Data extracted from a collection
+ + +

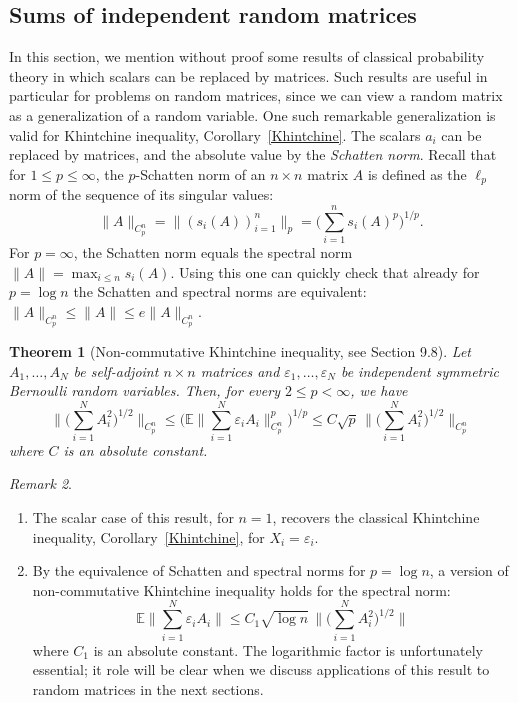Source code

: \documentclass[10pt, openany]{book}
\newtheorem{theorem}{Theorem}[chapter]
\theoremstyle{remark}
\newtheorem{remark}[theorem]{Remark}
\def \E {\mathbb{E}}
\def \e {\varepsilon}
\begin{document}
\subsection{Sums of independent random matrices}				\label{s: sums matrices}

In this section, we mention without proof some results of classical probability theory 
in which scalars can be replaced by matrices. 
Such results are useful in particular for problems on random matrices,
since we can view a random matrix as a generalization of a random variable. 
One such remarkable generalization is valid for Khintchine inequality,
Corollary~\ref{Khintchine}. The scalars $a_i$ can be replaced by matrices, and the absolute value 
by the {\em Schatten norm}. 
Recall that for $1 \le p \le \infty$, the $p$-Schatten norm of an $n \times n$ matrix $A$ is defined as
the $\ell_p$ norm of the sequence of its singular values:  
$$
\|A\|_{C_p^n} = \| (s_i(A))_{i=1}^n\|_p = \big( \sum_{i=1}^n s_i(A)^p \big)^{1/p}.
$$
For $p=\infty$, the Schatten norm equals the spectral norm $\|A\| = \max_{i \le n} s_i(A)$. 
Using this one can quickly check that already for $p = \log n$ the Schatten and spectral 
norms are equivalent: $\|A\|_{C_p^n} \le \|A\| \le e \|A\|_{C_p^n}$.

\begin{theorem}[Non-commutative Khintchine inequality, see \cite{Pisier operator} Section 9.8]		
						\label{non-commutative Khintchine}
  \hfill Let $A_1, \ldots, A_N$ be self-adjoint $n \times n$ matrices and 
  $\e_1, \ldots, \e_N$ be independent symmetric Bernoulli random variables. 
  Then, for every $2 \le p < \infty$, we have
  $$
  \Big\| \Big( \sum_{i=1}^N A_i^2 \Big)^{1/2} \Big\|_{C_p^n}
  \le \Big( \E \Big\| \sum_{i=1}^N \e_i A_i \Big\|_{C_p^n}^p \Big)^{1/p}
  \le C \sqrt{p} \, \Big\| \Big( \sum_{i=1}^N A_i^2 \Big)^{1/2} \Big\|_{C_p^n}
  $$
  where $C$ is an absolute constant. 
\end{theorem}

\begin{remark}
\begin{enumerate}
  \item The scalar case of this result, for $n=1$, recovers the classical Khintchine inequality, 
  Corollary~\ref{Khintchine}, for $X_i = \e_i$.

  \item By the equivalence of Schatten and spectral norms for $p=\log n$, 
  a version of non-commutative Khintchine inequality holds for the spectral norm:
  \begin{equation}										\label{Khintchine operator norm}
  \E \Big\| \sum_{i=1}^N \e_i A_i \Big\|
  \le C_1 \sqrt{\log n} \, \Big\| \Big( \sum_{i=1}^N A_i^2 \Big)^{1/2} \Big\|
  \end{equation}
  where $C_1$ is an absolute constant. The logarithmic factor is unfortunately essential; 
  it role will be clear when we discuss applications of this result to random matrices in the next sections. 
\end{enumerate}
\end{remark}
\end{document}
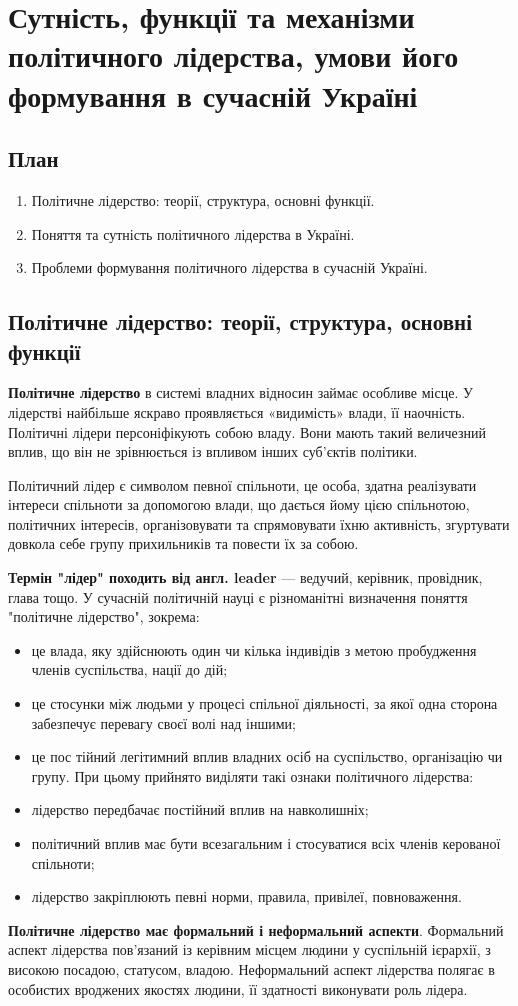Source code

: \section{Сутність, функції та механізми політичного лідерства, умови його формування в сучасній  Україні} 
\subsection{План}
\begin{enumerate}
\item Політичне лідерство: теорії, структура, основні функції.
\item Поняття та сутність політичного лідерства в Україні.
\item Проблеми формування  політичного лідерства в сучасній Україні.
\end{enumerate}
\subsection{Політичне лідерство: теорії, структура, основні функції}
\textbf{Політичне лідерство} в системі владних відносин займає особливе місце. У лідерстві найбільше яскраво проявляється «видимість» влади, її наочність. Політичні лідери персоніфікують собою владу. Вони мають такий величезний вплив, що він не зрівнюється із впливом інших суб'єктів політики.

Політичний лідер є символом певної спільноти, це особа, здатна реалізувати інтереси спільноти за допомогою влади, що дається йому цією спільнотою, політичних інтересів, організовувати та спрямовувати їхню активність, згуртувати довкола себе групу прихильників та повести їх за собою.

\textbf{Термін "лідер" походить від англ. leader} — ведучий, керівник, провідник, глава тощо. У сучасній політичній науці є різноманітні визначення поняття "політичне лідерство", зокрема:
\begin{itemize}
\item це влада, яку здійснюють один чи кілька індивідів з метою пробудження членів суспільства, нації до дій;
\item це стосунки між людьми у процесі спільної діяльності, за якої одна сторона забезпечує перевагу своєї волі над іншими;
\item це пос	тійний легітимний вплив владних осіб на суспільство, організацію чи групу.
При цьому прийнято виділяти такі ознаки політичного лідерства:
\item лідерство передбачає постійний вплив на навколишніх;
\item політичний вплив має бути всезагальним і стосуватися всіх членів керованої спільноти;
\item лідерство закріплюють певні норми, правила, привілеї, повноваження.
\end{itemize}
\textbf{Політичне лідерство має формальний і неформальний аспекти}. Формальний аспект лідерства пов'язаний із керівним місцем людини у суспільній ієрархії, з високою посадою, статусом, владою. Неформальний аспект лідерства полягає в особистих вроджених якостях людини, її здатності виконувати роль лідера.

+ + +

### Task directions
Give every record back exactly as it reads, with no images.

### The completed task
Source code

: \documentclass[10pt, openany]{book}
\newtheorem{theorem}{Theorem}[chapter]
\theoremstyle{remark}
\newtheorem{remark}[theorem]{Remark}
\def \E {\mathbb{E}}
\def \e {\varepsilon}
\begin{document}
\subsection{Sums of independent random matrices}				\label{s: sums matrices}

In this section, we mention without proof some results of classical probability theory 
in which scalars can be replaced by matrices. 
Such results are useful in particular for problems on random matrices,
since we can view a random matrix as a generalization of a random variable. 
One such remarkable generalization is valid for Khintchine inequality,
Corollary~\ref{Khintchine}. The scalars $a_i$ can be replaced by matrices, and the absolute value 
by the {\em Schatten norm}. 
Recall that for $1 \le p \le \infty$, the $p$-Schatten norm of an $n \times n$ matrix $A$ is defined as
the $\ell_p$ norm of the sequence of its singular values:  
$$
\|A\|_{C_p^n} = \| (s_i(A))_{i=1}^n\|_p = \big( \sum_{i=1}^n s_i(A)^p \big)^{1/p}.
$$
For $p=\infty$, the Schatten norm equals the spectral norm $\|A\| = \max_{i \le n} s_i(A)$. 
Using this one can quickly check that already for $p = \log n$ the Schatten and spectral 
norms are equivalent: $\|A\|_{C_p^n} \le \|A\| \le e \|A\|_{C_p^n}$.

\begin{theorem}[Non-commutative Khintchine inequality, see \cite{Pisier operator} Section 9.8]		
						\label{non-commutative Khintchine}
  \hfill Let $A_1, \ldots, A_N$ be self-adjoint $n \times n$ matrices and 
  $\e_1, \ldots, \e_N$ be independent symmetric Bernoulli random variables. 
  Then, for every $2 \le p < \infty$, we have
  $$
  \Big\| \Big( \sum_{i=1}^N A_i^2 \Big)^{1/2} \Big\|_{C_p^n}
  \le \Big( \E \Big\| \sum_{i=1}^N \e_i A_i \Big\|_{C_p^n}^p \Big)^{1/p}
  \le C \sqrt{p} \, \Big\| \Big( \sum_{i=1}^N A_i^2 \Big)^{1/2} \Big\|_{C_p^n}
  $$
  where $C$ is an absolute constant. 
\end{theorem}

\begin{remark}
\begin{enumerate}
  \item The scalar case of this result, for $n=1$, recovers the classical Khintchine inequality, 
  Corollary~\ref{Khintchine}, for $X_i = \e_i$.

  \item By the equivalence of Schatten and spectral norms for $p=\log n$, 
  a version of non-commutative Khintchine inequality holds for the spectral norm:
  \begin{equation}										\label{Khintchine operator norm}
  \E \Big\| \sum_{i=1}^N \e_i A_i \Big\|
  \le C_1 \sqrt{\log n} \, \Big\| \Big( \sum_{i=1}^N A_i^2 \Big)^{1/2} \Big\|
  \end{equation}
  where $C_1$ is an absolute constant. The logarithmic factor is unfortunately essential; 
  it role will be clear when we discuss applications of this result to random matrices in the next sections. 
\end{enumerate}
\end{remark}
\end{document}
Source code

: \section{Сутність, функції та механізми політичного лідерства, умови його формування в сучасній  Україні} 
\subsection{План}
\begin{enumerate}
\item Політичне лідерство: теорії, структура, основні функції.
\item Поняття та сутність політичного лідерства в Україні.
\item Проблеми формування  політичного лідерства в сучасній Україні.
\end{enumerate}
\subsection{Політичне лідерство: теорії, структура, основні функції}
\textbf{Політичне лідерство} в системі владних відносин займає особливе місце. У лідерстві найбільше яскраво проявляється «видимість» влади, її наочність. Політичні лідери персоніфікують собою владу. Вони мають такий величезний вплив, що він не зрівнюється із впливом інших суб'єктів політики.

Політичний лідер є символом певної спільноти, це особа, здатна реалізувати інтереси спільноти за допомогою влади, що дається йому цією спільнотою, політичних інтересів, організовувати та спрямовувати їхню активність, згуртувати довкола себе групу прихильників та повести їх за собою.

\textbf{Термін "лідер" походить від англ. leader} — ведучий, керівник, провідник, глава тощо. У сучасній політичній науці є різноманітні визначення поняття "політичне лідерство", зокрема:
\begin{itemize}
\item це влада, яку здійснюють один чи кілька індивідів з метою пробудження членів суспільства, нації до дій;
\item це стосунки між людьми у процесі спільної діяльності, за якої одна сторона забезпечує перевагу своєї волі над іншими;
\item це пос	тійний легітимний вплив владних осіб на суспільство, організацію чи групу.
При цьому прийнято виділяти такі ознаки політичного лідерства:
\item лідерство передбачає постійний вплив на навколишніх;
\item політичний вплив має бути всезагальним і стосуватися всіх членів керованої спільноти;
\item лідерство закріплюють певні норми, правила, привілеї, повноваження.
\end{itemize}
\textbf{Політичне лідерство має формальний і неформальний аспекти}. Формальний аспект лідерства пов'язаний із керівним місцем людини у суспільній ієрархії, з високою посадою, статусом, владою. Неформальний аспект лідерства полягає в особистих вроджених якостях людини, її здатності виконувати роль лідера.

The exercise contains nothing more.